Booku, Impulse, cringe covers and latte libraries

Booku, Impulse, cringe covers and latte libraries

Thursday Tidbits -- news, links and interesting thingsI’ve been meaning to post a regular round-up of interesting links and news from Twitter and various loops and mailing lists I’m on. Here are some recent tidbits.

Booku — New Australian ebook shop

The folks from Boomerang Books has launched an ebook shop, Booku (pronounced book-oo). Click here for their romance catalogue. It’s not very extensive, but a new player in the local ebook retail market can only be a good thing.

Impulse — New digital only imprint from Avon

Avon has launched a new digital imprint, Impulse, which will publish one book each week, starting next week. Their first title, a novella, goes on sale next week: A Lady’s Wish by Katharine Ashe.

A manifesto for romance readers

Kate Cuthbert wrote a brilliant essay for the New York Journal of Books on Why I Read Romance. If you’ve ever suffered from book shame, or have had to justify your reading preferences to anyone, this is a must read.

Paula Roe interview on ABC Radio

Mills and Boon author Paula Roe was interviewed by Deborah Cameron on ABC Radio’s morning program. You can listen to the podcast here: How to write a romance novel!

South Pacific book chat

Every week on Twitter, readers from South Pacific and surrounding Asian countries are invited to participate in #spbkchat. You can find out more information from the website, including round-ups of past discussions. Tonight’s chat will focus on the fantasy genre.

Linnea Sinclair book to become a film

Last month, science fiction romance author Linnea Sinclair announced that filming has begun on an adaptation of her book, The Down Home Zombie Blues. Great news for Sinclair fans.

Sydney spec fic bookclub

Nyssa (@awritingjourney) is looking to start a spec fic bookclub to be held at Galaxy books. Let her know if you’re interested!

Ebooks and cringe-worthy covers

The Associated Press released an article, Online Romance? Publisher Starts E-Romance Imprint, announcing Avon’s new digital only imprint, Impulse.
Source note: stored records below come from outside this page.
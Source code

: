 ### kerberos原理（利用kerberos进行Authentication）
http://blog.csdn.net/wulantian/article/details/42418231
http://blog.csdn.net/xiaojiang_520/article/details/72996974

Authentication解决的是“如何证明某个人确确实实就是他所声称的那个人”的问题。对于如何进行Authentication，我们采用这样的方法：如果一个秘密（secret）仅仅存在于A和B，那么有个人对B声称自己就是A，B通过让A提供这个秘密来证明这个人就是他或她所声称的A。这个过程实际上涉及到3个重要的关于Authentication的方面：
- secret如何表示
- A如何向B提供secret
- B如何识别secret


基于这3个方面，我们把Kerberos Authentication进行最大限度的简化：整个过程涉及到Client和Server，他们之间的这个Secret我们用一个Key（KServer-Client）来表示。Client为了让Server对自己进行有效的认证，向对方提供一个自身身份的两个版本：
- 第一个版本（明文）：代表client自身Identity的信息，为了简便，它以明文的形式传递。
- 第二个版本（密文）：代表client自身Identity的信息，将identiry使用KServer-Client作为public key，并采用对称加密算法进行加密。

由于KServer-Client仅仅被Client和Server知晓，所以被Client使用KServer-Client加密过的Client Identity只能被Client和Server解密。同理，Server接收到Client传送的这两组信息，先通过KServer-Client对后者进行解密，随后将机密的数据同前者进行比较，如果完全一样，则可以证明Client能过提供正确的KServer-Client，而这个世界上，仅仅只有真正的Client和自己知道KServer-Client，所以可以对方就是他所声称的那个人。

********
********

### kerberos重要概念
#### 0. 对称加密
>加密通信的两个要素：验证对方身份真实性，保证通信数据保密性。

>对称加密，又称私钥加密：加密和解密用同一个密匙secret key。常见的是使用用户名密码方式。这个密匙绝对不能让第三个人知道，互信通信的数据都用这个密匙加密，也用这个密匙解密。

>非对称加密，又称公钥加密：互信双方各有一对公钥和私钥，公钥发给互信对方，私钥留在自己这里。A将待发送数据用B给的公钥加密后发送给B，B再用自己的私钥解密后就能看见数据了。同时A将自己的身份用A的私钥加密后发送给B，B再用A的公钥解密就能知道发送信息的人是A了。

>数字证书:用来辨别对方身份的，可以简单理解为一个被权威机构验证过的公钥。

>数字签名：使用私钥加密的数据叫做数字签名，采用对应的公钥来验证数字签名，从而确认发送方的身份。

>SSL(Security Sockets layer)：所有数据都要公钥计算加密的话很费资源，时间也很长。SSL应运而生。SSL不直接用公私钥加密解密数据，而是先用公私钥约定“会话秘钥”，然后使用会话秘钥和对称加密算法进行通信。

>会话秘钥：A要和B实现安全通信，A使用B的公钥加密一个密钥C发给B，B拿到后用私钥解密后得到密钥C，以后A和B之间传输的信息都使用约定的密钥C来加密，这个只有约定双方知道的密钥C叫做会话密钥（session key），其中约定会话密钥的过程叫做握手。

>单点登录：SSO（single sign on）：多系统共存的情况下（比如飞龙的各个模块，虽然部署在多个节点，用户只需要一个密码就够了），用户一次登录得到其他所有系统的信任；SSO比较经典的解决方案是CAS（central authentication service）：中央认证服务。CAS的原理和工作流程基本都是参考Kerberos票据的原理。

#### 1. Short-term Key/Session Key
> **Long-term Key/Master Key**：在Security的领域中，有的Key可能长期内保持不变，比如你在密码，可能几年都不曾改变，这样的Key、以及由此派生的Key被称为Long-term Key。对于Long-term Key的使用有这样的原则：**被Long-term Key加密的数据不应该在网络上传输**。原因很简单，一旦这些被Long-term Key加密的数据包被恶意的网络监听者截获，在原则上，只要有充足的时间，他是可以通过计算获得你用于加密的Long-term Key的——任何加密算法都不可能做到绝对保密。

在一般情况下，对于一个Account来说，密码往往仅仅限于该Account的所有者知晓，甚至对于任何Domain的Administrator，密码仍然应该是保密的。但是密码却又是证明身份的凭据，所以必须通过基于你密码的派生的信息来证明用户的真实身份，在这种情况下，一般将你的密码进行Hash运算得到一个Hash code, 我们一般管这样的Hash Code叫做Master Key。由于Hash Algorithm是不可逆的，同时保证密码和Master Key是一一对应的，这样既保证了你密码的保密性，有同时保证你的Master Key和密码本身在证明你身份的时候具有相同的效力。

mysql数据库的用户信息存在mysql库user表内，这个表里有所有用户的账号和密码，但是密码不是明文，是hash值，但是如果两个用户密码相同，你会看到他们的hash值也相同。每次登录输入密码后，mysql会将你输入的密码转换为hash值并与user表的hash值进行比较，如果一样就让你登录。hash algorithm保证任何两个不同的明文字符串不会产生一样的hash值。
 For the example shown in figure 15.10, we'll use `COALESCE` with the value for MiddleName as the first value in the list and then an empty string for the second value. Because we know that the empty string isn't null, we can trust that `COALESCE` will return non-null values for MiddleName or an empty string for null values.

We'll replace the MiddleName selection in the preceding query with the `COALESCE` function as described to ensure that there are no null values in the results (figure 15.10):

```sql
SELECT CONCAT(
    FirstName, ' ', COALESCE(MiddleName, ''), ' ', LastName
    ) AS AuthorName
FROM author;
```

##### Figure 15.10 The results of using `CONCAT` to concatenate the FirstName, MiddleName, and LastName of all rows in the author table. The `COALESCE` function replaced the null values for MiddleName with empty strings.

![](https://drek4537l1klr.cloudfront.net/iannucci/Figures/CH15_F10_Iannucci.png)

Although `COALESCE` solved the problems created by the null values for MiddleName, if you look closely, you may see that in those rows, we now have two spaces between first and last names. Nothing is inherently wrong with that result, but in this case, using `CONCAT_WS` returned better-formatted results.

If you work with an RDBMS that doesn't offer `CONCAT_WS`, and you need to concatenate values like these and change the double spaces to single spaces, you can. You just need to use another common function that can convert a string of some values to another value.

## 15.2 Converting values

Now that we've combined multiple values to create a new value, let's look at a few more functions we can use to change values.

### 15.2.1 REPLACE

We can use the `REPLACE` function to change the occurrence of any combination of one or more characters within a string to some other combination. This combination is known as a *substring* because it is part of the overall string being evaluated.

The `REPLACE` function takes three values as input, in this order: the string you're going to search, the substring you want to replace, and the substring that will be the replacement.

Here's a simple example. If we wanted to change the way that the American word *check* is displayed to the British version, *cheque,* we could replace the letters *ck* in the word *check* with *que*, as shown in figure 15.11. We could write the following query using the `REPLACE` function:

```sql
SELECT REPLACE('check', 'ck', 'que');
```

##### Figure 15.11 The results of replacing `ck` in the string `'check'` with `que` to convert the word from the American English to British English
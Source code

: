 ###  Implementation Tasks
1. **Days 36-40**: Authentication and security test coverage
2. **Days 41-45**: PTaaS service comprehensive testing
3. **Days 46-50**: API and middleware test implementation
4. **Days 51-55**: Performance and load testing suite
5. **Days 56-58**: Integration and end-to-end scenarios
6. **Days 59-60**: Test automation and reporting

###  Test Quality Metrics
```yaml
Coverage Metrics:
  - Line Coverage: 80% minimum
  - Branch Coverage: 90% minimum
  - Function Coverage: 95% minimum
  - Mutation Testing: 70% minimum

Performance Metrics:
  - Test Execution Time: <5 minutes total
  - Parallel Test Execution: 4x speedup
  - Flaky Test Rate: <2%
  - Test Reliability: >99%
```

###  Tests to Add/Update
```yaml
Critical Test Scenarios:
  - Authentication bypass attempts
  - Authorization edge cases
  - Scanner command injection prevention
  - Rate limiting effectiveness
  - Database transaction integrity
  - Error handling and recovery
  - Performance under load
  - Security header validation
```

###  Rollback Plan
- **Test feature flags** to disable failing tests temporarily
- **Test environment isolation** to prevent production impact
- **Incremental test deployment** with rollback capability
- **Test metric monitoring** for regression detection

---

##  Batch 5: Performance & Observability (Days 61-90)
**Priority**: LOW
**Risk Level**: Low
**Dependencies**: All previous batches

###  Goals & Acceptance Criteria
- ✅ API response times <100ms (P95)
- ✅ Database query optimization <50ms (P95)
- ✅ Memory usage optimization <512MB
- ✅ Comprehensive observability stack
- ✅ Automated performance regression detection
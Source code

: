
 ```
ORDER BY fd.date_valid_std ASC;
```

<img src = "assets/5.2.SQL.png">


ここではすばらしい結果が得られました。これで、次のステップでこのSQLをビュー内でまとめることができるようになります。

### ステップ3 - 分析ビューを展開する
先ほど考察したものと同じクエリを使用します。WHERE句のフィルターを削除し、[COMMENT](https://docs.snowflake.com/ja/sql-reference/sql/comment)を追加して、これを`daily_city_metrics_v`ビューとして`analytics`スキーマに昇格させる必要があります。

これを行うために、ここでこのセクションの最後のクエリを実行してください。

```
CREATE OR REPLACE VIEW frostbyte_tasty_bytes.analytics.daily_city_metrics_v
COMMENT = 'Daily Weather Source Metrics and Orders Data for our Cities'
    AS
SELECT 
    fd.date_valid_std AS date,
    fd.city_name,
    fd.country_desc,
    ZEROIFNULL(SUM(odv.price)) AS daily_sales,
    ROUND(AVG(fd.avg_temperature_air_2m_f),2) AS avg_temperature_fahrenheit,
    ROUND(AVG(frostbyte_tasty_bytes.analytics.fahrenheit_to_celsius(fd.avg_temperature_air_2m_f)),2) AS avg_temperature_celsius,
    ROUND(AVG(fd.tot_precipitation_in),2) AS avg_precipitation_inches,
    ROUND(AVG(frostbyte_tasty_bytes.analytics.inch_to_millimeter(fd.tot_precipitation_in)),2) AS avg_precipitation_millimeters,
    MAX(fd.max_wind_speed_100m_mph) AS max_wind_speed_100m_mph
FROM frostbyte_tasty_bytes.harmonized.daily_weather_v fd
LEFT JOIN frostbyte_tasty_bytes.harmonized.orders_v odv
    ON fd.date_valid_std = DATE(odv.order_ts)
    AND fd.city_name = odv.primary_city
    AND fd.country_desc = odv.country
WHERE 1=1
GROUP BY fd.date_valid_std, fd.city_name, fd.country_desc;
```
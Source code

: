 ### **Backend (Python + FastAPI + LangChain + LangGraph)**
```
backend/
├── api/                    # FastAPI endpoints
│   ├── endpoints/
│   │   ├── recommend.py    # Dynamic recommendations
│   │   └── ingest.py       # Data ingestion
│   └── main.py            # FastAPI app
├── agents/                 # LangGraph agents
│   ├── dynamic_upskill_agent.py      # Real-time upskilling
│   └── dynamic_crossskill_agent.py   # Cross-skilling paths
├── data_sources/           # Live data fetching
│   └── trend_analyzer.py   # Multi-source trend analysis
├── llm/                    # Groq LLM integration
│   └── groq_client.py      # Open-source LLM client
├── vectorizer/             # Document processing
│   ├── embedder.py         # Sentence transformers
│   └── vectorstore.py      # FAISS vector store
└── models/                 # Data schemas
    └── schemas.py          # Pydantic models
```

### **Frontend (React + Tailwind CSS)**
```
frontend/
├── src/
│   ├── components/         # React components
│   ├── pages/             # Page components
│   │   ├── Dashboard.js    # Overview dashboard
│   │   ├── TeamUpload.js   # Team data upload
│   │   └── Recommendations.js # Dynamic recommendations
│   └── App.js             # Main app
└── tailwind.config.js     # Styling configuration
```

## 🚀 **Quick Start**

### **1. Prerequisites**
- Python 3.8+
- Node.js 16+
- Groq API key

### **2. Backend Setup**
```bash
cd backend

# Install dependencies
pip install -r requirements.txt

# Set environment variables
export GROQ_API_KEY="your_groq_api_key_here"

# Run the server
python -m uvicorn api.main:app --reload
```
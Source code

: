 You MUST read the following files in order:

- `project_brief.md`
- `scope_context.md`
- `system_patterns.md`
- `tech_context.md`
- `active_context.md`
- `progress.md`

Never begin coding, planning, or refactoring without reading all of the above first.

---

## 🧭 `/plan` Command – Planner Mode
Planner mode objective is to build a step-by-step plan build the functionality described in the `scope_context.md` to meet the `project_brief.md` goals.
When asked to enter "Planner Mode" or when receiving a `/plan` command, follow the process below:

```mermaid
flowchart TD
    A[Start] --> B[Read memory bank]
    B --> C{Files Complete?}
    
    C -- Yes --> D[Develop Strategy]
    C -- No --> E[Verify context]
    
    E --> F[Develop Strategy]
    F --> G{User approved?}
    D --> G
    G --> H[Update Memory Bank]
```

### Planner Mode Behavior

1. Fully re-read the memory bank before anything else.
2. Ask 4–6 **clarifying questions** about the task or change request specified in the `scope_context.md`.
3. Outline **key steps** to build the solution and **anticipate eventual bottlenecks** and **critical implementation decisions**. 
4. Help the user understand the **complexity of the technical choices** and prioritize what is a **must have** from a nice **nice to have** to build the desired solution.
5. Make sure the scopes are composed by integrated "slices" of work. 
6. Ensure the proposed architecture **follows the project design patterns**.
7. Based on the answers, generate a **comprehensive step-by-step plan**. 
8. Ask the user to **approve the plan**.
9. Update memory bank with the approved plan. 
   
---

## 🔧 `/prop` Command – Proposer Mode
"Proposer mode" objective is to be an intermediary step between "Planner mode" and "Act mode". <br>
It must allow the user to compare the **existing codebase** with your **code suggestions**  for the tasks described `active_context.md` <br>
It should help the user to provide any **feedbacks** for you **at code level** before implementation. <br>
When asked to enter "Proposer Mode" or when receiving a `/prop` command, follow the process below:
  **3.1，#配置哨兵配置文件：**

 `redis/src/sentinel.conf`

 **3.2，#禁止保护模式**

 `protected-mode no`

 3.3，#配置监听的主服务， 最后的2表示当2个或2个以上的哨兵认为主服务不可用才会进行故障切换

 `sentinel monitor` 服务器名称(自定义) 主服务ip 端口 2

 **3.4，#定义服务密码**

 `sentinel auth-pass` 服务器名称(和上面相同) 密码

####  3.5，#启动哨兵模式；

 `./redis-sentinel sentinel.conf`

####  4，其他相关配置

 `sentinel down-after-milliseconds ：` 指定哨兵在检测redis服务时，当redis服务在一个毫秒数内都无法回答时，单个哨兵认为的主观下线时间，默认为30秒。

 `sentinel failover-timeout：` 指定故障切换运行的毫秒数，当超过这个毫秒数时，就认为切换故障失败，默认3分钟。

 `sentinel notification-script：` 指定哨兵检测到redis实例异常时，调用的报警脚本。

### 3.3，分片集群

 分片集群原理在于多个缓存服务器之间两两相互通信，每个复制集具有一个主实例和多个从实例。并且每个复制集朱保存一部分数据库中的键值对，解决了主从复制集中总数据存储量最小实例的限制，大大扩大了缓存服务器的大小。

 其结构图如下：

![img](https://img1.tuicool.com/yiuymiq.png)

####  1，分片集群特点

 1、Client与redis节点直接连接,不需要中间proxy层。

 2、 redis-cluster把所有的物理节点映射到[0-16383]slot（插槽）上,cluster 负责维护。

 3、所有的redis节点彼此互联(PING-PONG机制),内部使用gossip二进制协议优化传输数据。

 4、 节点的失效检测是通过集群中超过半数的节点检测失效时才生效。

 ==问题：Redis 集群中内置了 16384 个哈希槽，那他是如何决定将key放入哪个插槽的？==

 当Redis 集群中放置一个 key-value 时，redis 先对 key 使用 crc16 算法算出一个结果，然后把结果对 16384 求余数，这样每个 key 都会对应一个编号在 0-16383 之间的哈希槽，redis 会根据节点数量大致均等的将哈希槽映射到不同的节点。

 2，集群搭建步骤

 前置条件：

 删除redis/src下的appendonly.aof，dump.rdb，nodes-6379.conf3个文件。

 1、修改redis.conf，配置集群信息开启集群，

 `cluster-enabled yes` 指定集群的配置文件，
This line has ruffled a few romance feathers: ‘The digital market has been especially strong for romance fiction, in part because fans can read e-editions in public without fear of embarrassment.’ As someone on Twitter (not a romance reader, but someone who was discussing this issue with me) observed, it’s ‘the righteous outrage of the unfairly accused.’ Let’s face it. We’ve heard the same comments from authors, bloggers, publishers and readers. Not everyone has an issue with romance covers, but I’m fairly sure hiding covers is a benefit that many appreciate.

Female authors in review

March 8 was International Women’s Day, and there was much discussion on sexism in literary reviews. A survey of US and UK literary publications revealed that women authors are underrepresented in reviews. Why are women missing from the literary pages? by Kirsten Tranter provides a good introduction to the debate. ABC Radio’s The Book Show covered a similar topic in Who’s writing literary reviews? I haven’t had a chance to listen to the podcast, yet, but I’ve heard that may get be…aggravating.

UNSW turning into Starbucks

The SMH recently published an article, Books get the shove as university students prefer to do research online, revealing the University of NSW’s policy of culling their collections. Critics seem to focus on several issues: people weren’t given a chance to salvage the books and papers being removed; spaces are being modernised a la Starbucks to form collaborative spaces; libraries should be about preserving books.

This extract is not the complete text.